Bawang adalah benda yang dari sisi hukum benda memiliki status hukum halal, sehingga semestinya bawang tidak dimusnahkan. Mestinya dengan situasi krisis bawang, komoditi tersebut bisa disita oleh Negara dan dipergunakan sebaik-baiknya untuk membantu mengatasi krisis, baik berupa pembagian gratis ataupun dijual dengan harga wajar di pasaran. Bukan dikaitkan dengan perbuatan penyelundupan, sehingga barang dimusnahkan.

Hal ini merupakan keputusan yang tidak berdasar dan negara telah mencoba melakukan pengelabuhan masyarakat, bahwa negara memberantas pelanggaran hukum dengan perbuatan yang melanggar hukum. Perbuatan pejabat yang memutuskan untuk memusnahkan bawang termasuk perbuatan mubazir. Mubazir merupakan perbuatan sia-sia, tidak berguna, atau bersifat memboroskan, berlebih-lebihan dan tercela dalam agama. Pelaku bisa dikenai sanksi berupa ta’zir. Allah Swt dalam firman-Nya menyamakan perbuatan mubazir sebagai perbuatan syaitan :

ۖ كَفُورًا لِرَبِّهِ الشَّيْطَانُ وَكَانَ الشَّيَاطِينِ إِخْوَانَ كَانُوالْمُبَذِّرِينَ إِنَّ

“Sesungguhnya pemboros-pemboros itu adalah saudara-saudara syaitan dan syaitan itu adalah sangat ingkar kepada Tuhannya.” (QS. Al Isra : 27)

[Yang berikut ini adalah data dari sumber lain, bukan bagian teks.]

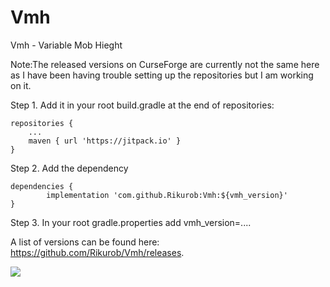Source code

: # Vmh
Vmh - Variable Mob Hieght

Note:The released versions on CurseForge are currently not the same here as I have been having trouble setting up the repositories but I am working on it.

Step 1. Add it in your root build.gradle at the end of repositories:

	repositories {
		...
		maven { url 'https://jitpack.io' }
	}
	
	
Step 2. Add the dependency

	dependencies {
	        implementation 'com.github.Rikurob:Vmh:${vmh_version}'
	}
	
	
	
Step 3. In your root gradle.properties add vmh_version=....

A list of versions can be found here: https://github.com/Rikurob/Vmh/releases.

[![](https://jitpack.io/v/Rikurob/Vmh.svg)](https://jitpack.io/#Rikurob/Vmh)

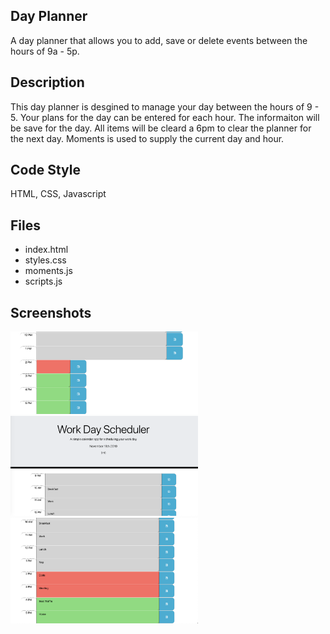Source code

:Day Planner
---

A day planner that allows you to add, save or delete events between the hours of 9a - 5p.

Description
---
This day planner is desgined to manage your day between the hours of 9 - 5.  Your plans for the day can be entered for each hour.  The informaiton will be save for the day. All items will be cleard a 6pm to clear the planner for the next day.
Moments is used to supply the current day and hour.

Code Style
---
HTML, CSS, Javascript

Files
---
* index.html
* styles.css
* moments.js
* scripts.js


Screenshots
---

<img src="assets/images/ss1.png" width=300>  <img src="assets/images/ss2.png" width=300>  
<img src="assets/images/ss3.png" width=300>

Kalaupun barang-barang tersebut diduga mengandung bahan-bahan berbahaya, tentu hal tersebut dapat diselesaikan dengan dilihat secara fisik, apakah mengandung bahan berbahaya atau tidak. Tentunya negara memiliki kemampuan untuk melakukan pemeriksaan terhadap barang-barang tersebut. Apa gunanya negara memiliki BP POM kalau tidak bisa melakukan pemeriksaan terhadap kandungan bawang-bawang tersebut kalau memang dikhawatirkan mengandung bahan berbahaya. Sehingga, tidak ada alasan pula melakukan pemusnahan diakibatkan karena kekhawatiran mengandung zat berbahaya.



Mengurai Masalah Bawang

Dalam system Islam, ada dua hal yang bisa dilakukan untuk mengatasi masalah krisis kelangkaan barang, seperti bawang. Islam menguraikan langkah-langkah yang harus dilakukan oleh Negara dalam menghadapi masalah seperti ini, yaitu :

1. Menghukum para penimbun dan pelaku manipulasi harga dengan hukuman yang tegas.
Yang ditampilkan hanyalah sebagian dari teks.